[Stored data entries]
- - - - - - -

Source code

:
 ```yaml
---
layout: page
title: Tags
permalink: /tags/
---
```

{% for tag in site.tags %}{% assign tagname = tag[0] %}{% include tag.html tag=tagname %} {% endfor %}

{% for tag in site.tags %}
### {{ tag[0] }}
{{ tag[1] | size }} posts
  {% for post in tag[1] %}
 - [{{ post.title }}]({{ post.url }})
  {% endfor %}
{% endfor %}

- - - - - - -

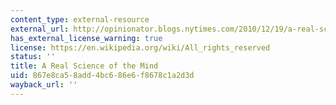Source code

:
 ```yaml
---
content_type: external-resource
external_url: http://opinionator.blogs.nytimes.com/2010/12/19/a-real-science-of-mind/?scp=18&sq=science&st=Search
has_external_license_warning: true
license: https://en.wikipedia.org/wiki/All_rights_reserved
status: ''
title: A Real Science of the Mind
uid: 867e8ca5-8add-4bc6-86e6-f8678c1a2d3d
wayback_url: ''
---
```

- - - - - - -

# [What you should do]
Gather each line from the entries above that includes the word "endfor".

# [Solution to this task]
{% for tag in site.tags %}{% assign tagname = tag[0] %}{% include tag.html tag=tagname %} {% endfor %}
  {% endfor %}
{% endfor %}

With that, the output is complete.